Good structure is important, even in a short piece of writing. You need to lead your readers through your article smoothly, without jerking them from topic to topic. Information should be given to your readers as they need it. One sign of bad structure is lots of brackets, dashes, and asides that should have been presented earlier.
Throughout an article, use transition words like “in addition”, “besides”, “however”, “despite”, and “though”. These link your sentences and paragraphs together and give your work structure.
There are different types of structure you can use. Chronological is the most common and easiest. Depending on your topic, step-by-step is another way to give logical progression to your work. Newspapers use an inverted pyramid approach, where they give the most important information at the top but often don’t have a satisfying conclusion. You can write from general to specific, or you can frame your work with anecdotes at the beginning and end.

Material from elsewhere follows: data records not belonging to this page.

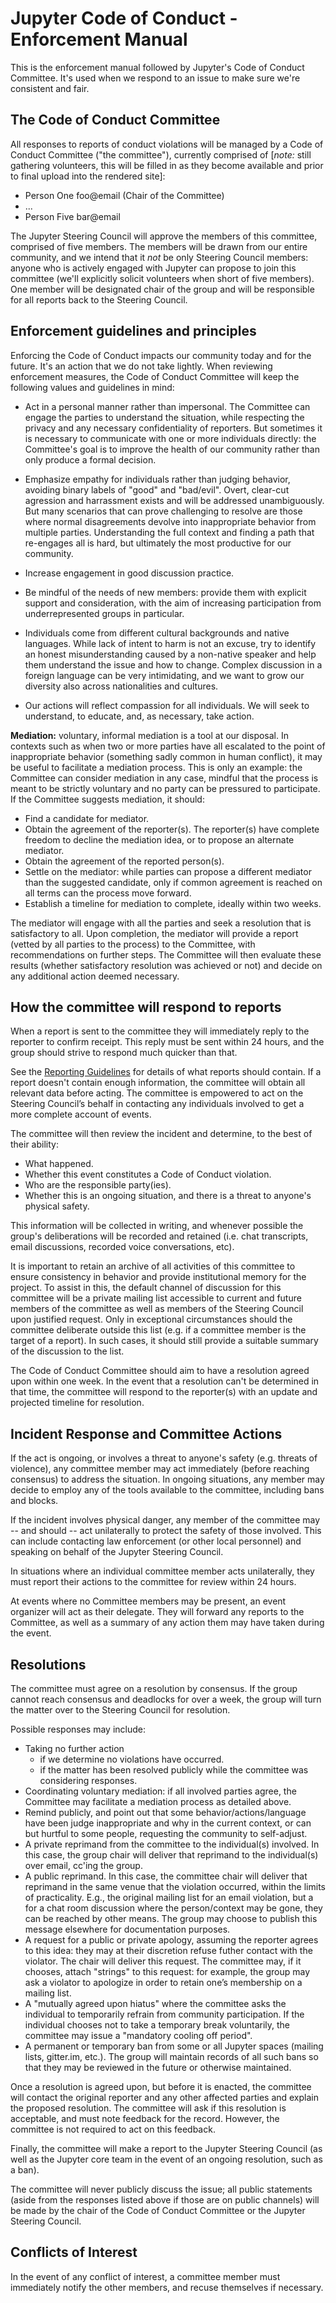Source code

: # Jupyter Code of Conduct - Enforcement Manual

This is the enforcement manual followed by Jupyter's Code of Conduct
Committee. It's used when we respond to an issue to make sure we're consistent
and fair.

## The Code of Conduct Committee

All responses to reports of conduct violations will be managed by a Code of
Conduct Committee ("the committee"), currently comprised of [*note:* still gathering volunteers, this will be filled in as they become available and prior to final upload into the rendered site]:

* Person One foo@email (Chair of the Committee)
* ...
* Person Five bar@email

The Jupyter Steering Council will approve the members of this committee,
comprised of five members. The members will be drawn from our entire community,
and we intend that it *not* be only Steering Council members: anyone who is
actively engaged with Jupyter can propose to join this committee (we'll
explicitly solicit volunteers when short of five members).  One member will be
designated chair of the group and will be responsible for all reports back to
the Steering Council.


## Enforcement guidelines and principles

Enforcing the Code of Conduct impacts our community today and for the future.
It's an action that we do not take lightly. When reviewing enforcement
measures, the Code of Conduct Committee will keep the following values and
guidelines in mind:

* Act in a personal manner rather than impersonal.  The Committee can engage
  the parties to understand the situation, while respecting the privacy and any
  necessary confidentiality of reporters.  But sometimes it is necessary to communicate with one or more individuals directly: the Committee's goal is to improve the health of our community rather than only produce a formal decision.

* Emphasize empathy for individuals rather than judging behavior, avoiding
  binary labels of "good" and "bad/evil". Overt, clear-cut agression and
  harrassment exists and will be addressed unambiguously.  But many scenarios
  that can prove challenging to resolve are those where normal disagreements
  devolve into inappropriate behavior from multiple parties.  Understanding the
  full context and finding a path that re-engages all is hard, but ultimately
  the most productive for our community.

* Increase engagement in good discussion practice.

* Be mindful of the needs of new members: provide them with explicit support
  and consideration, with the aim of increasing participation from
  underrepresented groups in particular.

* Individuals come from different cultural backgrounds and native languages.
  While lack of intent to harm is not an excuse, try to identify an honest
  misunderstanding caused by a non-native speaker and help them understand the
  issue and how to change.  Complex discussion in a foreign language can be very intimidating, and we want to grow our diversity also across nationalities and cultures.

* Our actions will reflect compassion for all individuals. We will seek to
  understand, to educate, and, as necessary, take action.


**Mediation:** voluntary, informal mediation is a tool at our disposal.  In
contexts such as when two or more parties have all escalated to the point of
inappropriate behavior (something sadly common in human conflict), it may be
useful to facilitate a mediation process. This is only an example: the
Committee can consider mediation in any case, mindful that the process is meant
to be strictly voluntary and no party can be pressured to participate. If the
Committee suggests mediation, it should:

* Find a candidate for mediator.
* Obtain the agreement of the reporter(s). The reporter(s) have complete
  freedom to decline the mediation idea, or to propose an alternate mediator.
* Obtain the agreement of the reported person(s).
* Settle on the mediator: while parties can propose a different mediator than
  the suggested candidate, only if common agreement is reached on all terms can
  the process move forward.
* Establish a timeline for mediation to complete, ideally within two weeks.

The mediator will engage with all the parties and seek a resolution that is
satisfactory to all.  Upon completion, the mediator will provide a report
(vetted by all parties to the process) to the Committee, with recommendations
on further steps.  The Committee will then evaluate these results (whether
satisfactory resolution was achieved or not) and decide on any additional
action deemed necessary.


## How the committee will respond to reports

When a report is sent to the committee they will immediately reply to the
reporter to confirm receipt. This reply must be sent within 24 hours, and the
group should strive to respond much quicker than that.

See the [Reporting Guidelines](*conduct_reporting_online.md*) for details of
what reports should contain. If a report doesn't contain enough information, the
committee will obtain all relevant data before acting. The committee is
empowered to act on the Steering Council’s behalf in contacting any individuals
involved to get a more complete account of events.

The committee will then review the incident and determine, to the best of their
ability:

* What happened.
* Whether this event constitutes a Code of Conduct violation.
* Who are the responsible party(ies).
* Whether this is an ongoing situation, and there is a threat to anyone's
  physical safety.

This information will be collected in writing, and whenever possible the group's
deliberations will be recorded and retained (i.e. chat transcripts, email
discussions, recorded voice conversations, etc).

It is important to retain an archive of all activities of this committee to
ensure consistency in behavior and provide institutional memory for the
project.  To assist in this, the default channel of discussion for this
committee will be a private mailing list accessible to current and future
members of the committee as well as members of the Steering Council upon
justified request. Only in exceptional circumstances should the committee
deliberate outside this list (e.g. if a committee member is the target of a
report).  In such cases, it should still provide a suitable summary of the
discussion to the list.

The Code of Conduct Committee should aim to have a resolution agreed upon within
one week. In the event that a resolution can't be determined in that time, the
committee will respond to the reporter(s) with an update and projected timeline
for resolution.


## Incident Response and Committee Actions

If the act is ongoing, or involves a threat to anyone's safety (e.g. threats of
violence), any committee member may act immediately (before reaching consensus)
to address the situation. In ongoing situations, any member may decide to employ
any of the tools available to the committee, including bans and blocks.

If the incident involves physical danger, any member of the committee may -- and
should -- act unilaterally to protect the safety of those involved. This can
include contacting law enforcement (or other local personnel) and speaking on
behalf of the Jupyter Steering Council.

In situations where an individual committee member acts unilaterally, they must
report their actions to the committee for review within 24 hours.

At events where no Committee members may be present, an event organizer will act as their delegate.  They will forward any reports to the Committee, as well as a summary of any action them may have taken during the event.


## Resolutions

The committee must agree on a resolution by consensus. If the group cannot reach
consensus and deadlocks for over a week, the group will turn the matter over to
the Steering Council for resolution.


Possible responses may include:

* Taking no further action
  - if we determine no violations have occurred.
  - if the matter has been resolved publicly while the committee was
    considering responses.
* Coordinating voluntary mediation: if all involved parties agree, the
  Committee may facilitate a mediation process as detailed above.
* Remind publicly, and point out that some behavior/actions/language have been
  judge inappropriate and why in the current context, or can but hurtful to
  some people, requesting the community to self-adjust.
* A private reprimand from the committee to the individual(s) involved. In this
  case, the group chair will deliver that reprimand to the individual(s) over
  email, cc'ing the group.
* A public reprimand. In this case, the committee chair will deliver that
  reprimand in the same venue that the violation occurred, within the limits of
  practicality. E.g., the original mailing list for an email violation, but a
  for a chat room discussion where the person/context may be gone, they can be
  reached by other means. The group may choose to publish this message
  elsewhere for documentation purposes.
* A request for a public or private apology, assuming the reporter agrees to
  this idea: they may at their discretion refuse futher contact with the
  violator. The chair will deliver this request. The committee may, if it
  chooses, attach "strings" to this request: for example, the group may ask a
  violator to apologize in order to retain one’s membership on a mailing list.
* A "mutually agreed upon hiatus" where the committee asks the individual to
  temporarily refrain from community participation. If the individual chooses
  not to take a temporary break voluntarily, the committee may issue a
  "mandatory cooling off period".
* A permanent or temporary ban from some or all Jupyter spaces (mailing lists,
  gitter.im, etc.). The group will maintain records of all such bans so that
  they may be reviewed in the future or otherwise maintained.

Once a resolution is agreed upon, but before it is enacted, the committee will
contact the original reporter and any other affected parties and explain the
proposed resolution. The committee will ask if this resolution is acceptable,
and must note feedback for the record. However, the committee is not required to
act on this feedback.

Finally, the committee will make a report to the Jupyter Steering Council (as
well as the Jupyter core team in the event of an ongoing resolution, such as a
ban).

The committee will never publicly discuss the issue; all public statements
(aside from the responses listed above if those are on public channels) will be
made by the chair of the Code of Conduct Committee or the Jupyter Steering
Council.


## Conflicts of Interest

In the event of any conflict of interest, a committee member must immediately
notify the other members, and recuse themselves if necessary.
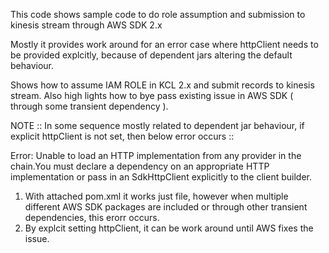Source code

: This code shows sample code to do role assumption and submission to kinesis stream through AWS SDK 2.x

Mostly it provides work around for an error case where httpClient needs to be provided explcitly, because of dependent jars altering the default behaviour.

Shows how to assume IAM ROLE in KCL 2.x and submit records to kinesis stream.
Also high lights how to bye pass existing issue in AWS SDK ( through some transient dependency ).

NOTE :: In some sequence mostly related to dependent jar behaviour, if explicit httpClient is not
        set, then below error occurs ::

Error: Unable to load an HTTP implementation from any provider in the chain.You must declare a dependency on an appropriate HTTP implementation or pass in an SdkHttpClient explicitly to the client builder.
          
1. With attached pom.xml it works just file, however when multiple different AWS SDK packages
                      are included or through other transient dependencies, this erorr occurs.
2. By explcit setting httpClient, it can be work around until AWS fixes the issue.

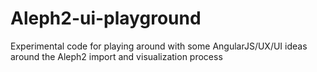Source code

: # Aleph2-ui-playground

Experimental code for playing around with some AngularJS/UX/UI ideas around the Aleph2 import and visualization process
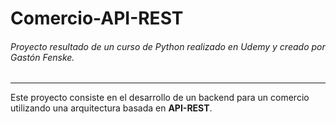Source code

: # Comercio-API-REST
###### Proyecto resultado de un curso de Python realizado en Udemy y creado por *Gastón Fenske*.
---

Este proyecto consiste en el desarrollo de un backend para un comercio utilizando una arquitectura basada en **API-REST**.
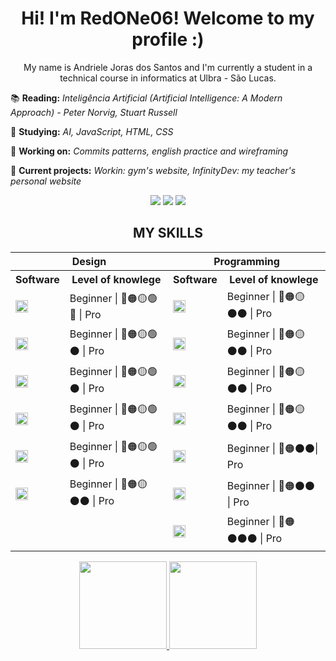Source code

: <h1 align="center">Hi! I'm RedONe06! Welcome to my profile :)</h2>

<p align="center">My name is Andriele Joras dos Santos and I'm currently a student in a technical course in informatics at Ulbra - São Lucas.</p>
  
📚 **Reading:** *Inteligência Artificial (Artificial Intelligence: A Modern Approach) - Peter Norvig, Stuart Russell*

🔎 **Studying:** *AI, JavaScript, HTML, CSS*

🔨 **Working on:** *Commits patterns, english practice and wireframing*

🧱 **Current projects:** *Workin: gym's website, InfinityDev: my teacher's personal website*
<!-- Site pra os badges: https://shields.io/category/social-->
<div align="center">
<a href="https://www.instagram.com/ajota_06/"><img src="https://img.shields.io/badge/-Instagram-%23E4405F?style=for-the-badge&logo=instagram&logoColor=white"></a>
<a href="https://www.linkedin.com/in/andriele-joras/"><img src="https://img.shields.io/badge/-Linkedin-blue?style=for-the-badge&logo=linkedin&logoColor=white"></a>
<a href="mailto:andrielejorasdossantos@gmail.com"><img src="https://img.shields.io/badge/-Gmail-red?style=for-the-badge&logo=Gmail&logoColor=white"></a>
</div>

<h2 align="center"> MY SKILLS </h2>


<table align="center">
  <tr>
    <th colspan=2>Design</th>
    <th colspan=2>Programming</th>
  </tr>
  <tr>
    <th>Software</th>
    <th>Level of knowlege</th>
    <th>Software</th>
    <th>Level of knowlege</th>
  </tr>
  <tr>
    <!--Design-->
    <td><img src="https://cdn.jsdelivr.net/gh/devicons/devicon/icons/canva/canva-original.svg" width=20px height=20px/></td>
    <td> Beginner | 🔴🟠🟡🟢🔵 | Pro </td>
    <!--Programming-->
    <td><img src="https://cdn.jsdelivr.net/gh/devicons/devicon/icons/vscode/vscode-original.svg" width=20px height=20px/></td>
    <td> Beginner | 🔴🟠🟡⚫⚫ | Pro </td>
  </tr>
  <tr>
    <!--Design-->
    <td><img src="https://cdn.jsdelivr.net/gh/devicons/devicon/icons/figma/figma-original.svg" width=20px height=20px/></td>
    <td> Beginner | 🔴🟠🟡🟢⚫ | Pro </td>
    <!--Programming-->
    <td><img src="https://cdn.jsdelivr.net/gh/devicons/devicon/icons/css3/css3-original.svg" width=20px height=20px/></td>
    <td> Beginner | 🔴🟠🟡⚫⚫ | Pro </td>
  </tr>
  <tr>
    <!--Design-->
    <td><img src="https://cdn.jsdelivr.net/gh/devicons/devicon/icons/photoshop/photoshop-plain.svg" width=20px height=20px/></td>
    <td> Beginner | 🔴🟠🟡🟢⚫ | Pro </td>
    <!--Programming-->
    <td><img src="https://cdn.jsdelivr.net/gh/devicons/devicon/icons/github/github-original.svg" width=20px height=20px/></td>
    <td> Beginner | 🔴🟠🟡⚫⚫ | Pro </td>
  </tr>
  <tr>
    <td><img src="https://cdn.jsdelivr.net/gh/devicons/devicon/icons/premierepro/premierepro-original.svg" width=20px height=20px/></td>
    <td> Beginner | 🔴🟠🟡🟢⚫ | Pro </td>
    <!--Programming-->
    <td><img src="https://cdn.jsdelivr.net/gh/devicons/devicon/icons/html5/html5-original.svg" width=20px height=20px/></td>
    <td> Beginner | 🔴🟠🟡⚫⚫ | Pro </td>
  </tr>
  <tr>
  <td><img src="https://cdn.jsdelivr.net/gh/devicons/devicon/icons/illustrator/illustrator-plain.svg" width=20px height=20px/></td>
    <td> Beginner | 🔴🟠🟡🟢⚫ | Pro </td>
    <!--Programming-->
    <td><img src="https://cdn.jsdelivr.net/gh/devicons/devicon/icons/git/git-original.svg" width=20px height=20px/></td>
    <td> Beginner | 🔴🟠⚫⚫| Pro </td>
  </tr>
  <tr>
    <td><img src="https://cdn.jsdelivr.net/gh/devicons/devicon/icons/aftereffects/aftereffects-original.svg" width=20px height=20px/></td>
    <td> Beginner | 🔴🟠🟡⚫⚫ | Pro </td>
    <td><img src="https://cdn.jsdelivr.net/gh/devicons/devicon/icons/java/java-original.svg" width=20px height=20px/></td>
    <td> Beginner | 🔴🟠⚫⚫ | Pro</td>
  </tr>
  <tr>
    <td></td>
    <td></td>
    <td><img src="https://cdn.jsdelivr.net/gh/devicons/devicon/icons/javascript/javascript-original.svg" width=20px height=20px/></td>
    <td> Beginner | 🔴🟠⚫⚫⚫ | Pro </td>
  </tr>
</table>
<div align="center">
<a href="https://github.com/anuraghazra/github-readme-stats">
  <img  height=140em src="https://github-readme-stats.vercel.app/api?username=RedONe06&theme=dark&show_icons=true" />
</a>
<a href="https://github.com/anuraghazra/convoychat">
  <img height=140em src="https://github-readme-stats.vercel.app/api/top-langs/?username=RedONe06&layout=compact&theme=dark&show_icons=true" />
</a>
  </div>




          
          
          
          
          
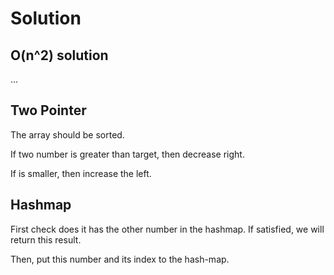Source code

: # Solution
## O(n^2) solution
...
## Two Pointer
The array should be sorted.

If two number is greater than target, then decrease right.

If is smaller, then increase the left.

## Hashmap
First check does it has the other number in the hashmap.
If satisfied, we will return this result.

Then, put this number and its index to the hash-map.
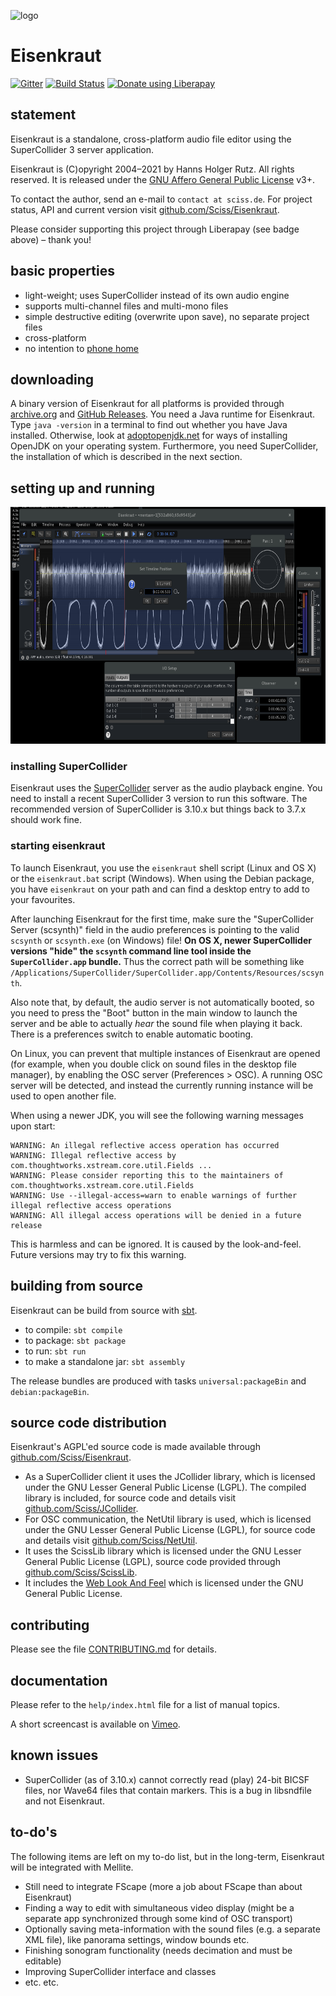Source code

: ![logo](http://sciss.de/eisenkraut/application.png)

# Eisenkraut

[![Gitter](https://badges.gitter.im/Join%20Chat.svg)](https://gitter.im/Sciss/Eisenkraut?utm_source=badge&utm_medium=badge&utm_campaign=pr-badge&utm_content=badge)
[![Build Status](https://github.com/Sciss/Eisenkraut/workflows/Scala%20CI/badge.svg?branch=main)](https://github.com/Sciss/Eisenkraut/actions?query=workflow%3A%22Scala+CI%22)
<a href="https://liberapay.com/sciss/donate"><img alt="Donate using Liberapay" src="https://liberapay.com/assets/widgets/donate.svg" height="24"></a>

## statement

Eisenkraut is a standalone, cross-platform audio file editor using the SuperCollider 3 server application.

Eisenkraut is (C)opyright 2004&ndash;2021 by Hanns Holger Rutz. All rights reserved. It is released under the
[GNU Affero General Public License](http://github.com/Sciss/Eisenkraut/blob/main/licenses/Eisenkraut-License.txt) v3+.

To contact the author, send an e-mail to `contact at sciss.de`. For project status, API and current version visit
[github.com/Sciss/Eisenkraut](http://github.com/Sciss/Eisenkraut).

Please consider supporting this project through Liberapay (see badge above) – thank you!

## basic properties

- light-weight; uses SuperCollider instead of its own audio engine
- supports multi-channel files and multi-mono files
- simple destructive editing (overwrite upon save), no separate project files
- cross-platform
- no intention to [phone home](https://github.com/audacity/audacity/pull/835)

## downloading

A binary version of Eisenkraut for all platforms is provided through
[archive.org](https://archive.org/details/eisenkraut) and
[GitHub Releases](https://github.com/Sciss/Eisenkraut/releases/latest).
You need a Java runtime for Eisenkraut. Type `java -version` in a terminal to find out whether you have Java installed.
Otherwise, look at [adoptopenjdk.net](https://adoptopenjdk.net/) for ways of installing OpenJDK on your operating system.
Furthermore, you need SuperCollider, the installation of which is described in the next section.

## setting up and running

<img src="screenshot.png" alt="screenshot" width="701" height="379"/>

### installing SuperCollider

Eisenkraut uses the [SuperCollider](https://supercollider.github.io/) server as the audio playback engine. You need
to install a recent SuperCollider 3 version to run this software. The recommended version of SuperCollider is 3.10.x
but things back to 3.7.x should work fine.

### starting eisenkraut

To launch Eisenkraut, you use the `eisenkraut` shell script (Linux and OS X) or the `eisenkraut.bat` script (Windows).
When using the Debian package, you have `eisenkraut` on your path and can find a desktop entry to add to your
favourites.

After launching Eisenkraut for the first time, make sure the "SuperCollider Server (scsynth)" field in the audio
preferences is pointing to the valid `scsynth` or `scsynth.exe` (on Windows) file!
__On OS X, newer SuperCollider versions "hide" the `scsynth` command line tool inside the `SuperCollider.app` bundle.__
Thus the correct path will
be something like `/Applications/SuperCollider/SuperCollider.app/Contents/Resources/scsynth`.

Also note that, by default, the audio server is not automatically booted, so you need to press the "Boot" button in
the main window to launch the server and be able to actually _hear_ the sound file when playing it back. There is a
preferences switch to enable automatic booting.

On Linux, you can prevent that multiple instances of Eisenkraut are opened (for example, when you double click on 
sound files in the desktop file manager), by enabling the OSC server (Preferences > OSC). A running OSC server will be
detected, and instead the currently running instance will be used to open another file.

When using a newer JDK, you will see the following warning messages upon start:

    WARNING: An illegal reflective access operation has occurred
    WARNING: Illegal reflective access by com.thoughtworks.xstream.core.util.Fields ...
    WARNING: Please consider reporting this to the maintainers of com.thoughtworks.xstream.core.util.Fields
    WARNING: Use --illegal-access=warn to enable warnings of further illegal reflective access operations
    WARNING: All illegal access operations will be denied in a future release

This is harmless and can be ignored. It is caused by the look-and-feel. Future versions may try to fix this warning.

## building from source

Eisenkraut can be build from source with [sbt](http://www.scala-sbt.org/#install).

 - to compile: `sbt compile`
 - to package: `sbt package`
 - to run: `sbt run`
 - to make a standalone jar: `sbt assembly`
 
The release bundles are produced with tasks `universal:packageBin` and `debian:packageBin`.

## source code distribution

Eisenkraut's AGPL'ed source code is made available through [github.com/Sciss/Eisenkraut](http://github.com/Sciss/Eisenkraut).

- As a SuperCollider client it uses the JCollider library, which is licensed under the GNU Lesser General Public
  License (LGPL). The compiled library is included, for source code and details visit
  [github.com/Sciss/JCollider](https://github.com/Sciss/JCollider).
- For OSC communication, the NetUtil library is used, which is licensed under the GNU Lesser General Public License
  (LGPL), for source code and details visit [github.com/Sciss/NetUtil](https://github.com/Sciss/NetUtil).
- It uses the ScissLib library which is licensed under the GNU Lesser General Public License (LGPL), source code
  provided through [github.com/Sciss/ScissLib](https://github.com/Sciss/ScissLib).
- It includes the [Web Look And Feel](https://github.com/mgarin/weblaf) which is licensed under the 
  GNU General Public License.

## contributing

Please see the file [CONTRIBUTING.md](CONTRIBUTING.md) for details.

## documentation

Please refer to the `help/index.html` file for a list of manual topics.

A short screencast is available on [Vimeo](https://vimeo.com/26510634).

## known issues

- SuperCollider (as of 3.10.x) cannot correctly read (play) 24-bit BICSF files, nor Wave64 files that contain
  markers. This is a bug in libsndfile and not Eisenkraut.

## to-do's

The following items are left on my to-do list, but in the long-term, Eisenkraut will be integrated with Mellite.

 - Still need to integrate FScape (more a job about FScape than about Eisenkraut)
 - Finding a way to edit with simultaneous video display (might be a separate app synchronized through some kind of
   OSC transport)
 - Optionally saving meta-information with the sound files (e.g. a separate XML file), like panorama settings, window
   bounds etc.
 - Finishing sonogram functionality (needs decimation and must be editable)
 - Improving SuperCollider interface and classes
 - etc. etc.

Comparison, pros and cons, or cause and effect also can be used to structure an article.
Before starting to write an article, ask yourself these questions about structure:
- What type of structure fits my topic?
- What is my main idea?
- Are there sub-ideas that flow logically from the main idea?
- How are the ideas connected?
- What conclusion do I want to lead my readers to?
Some questions to ask yourself after you’ve written something include:
- Does it have a clear beginning, middle, and end?
- Are the ideas and actions connected to each other?
- Is there a logical progression from beginning to end?
- Does it feel finished?
- Does it feel jerky?
Here is a piece of advice that may inspire you: consider rewarding your reader in the middle of your piece of writing. Place “gold coins” along the way. Anything that rewards the reader is a gold coin: a small anecdote, a startling fact, or a telling quote. After all, “The easiest thing for a reader to do,” argued famed editor Barney Kilgore, “is to quit reading.”1
Thoughtful writers look after their readers by minding the structure of their writing.
1. Roy Peter Clark, Writing Tools: 50 Essential Strategies for Every Writer (New York, Little, Brown and Company, 2006), 156.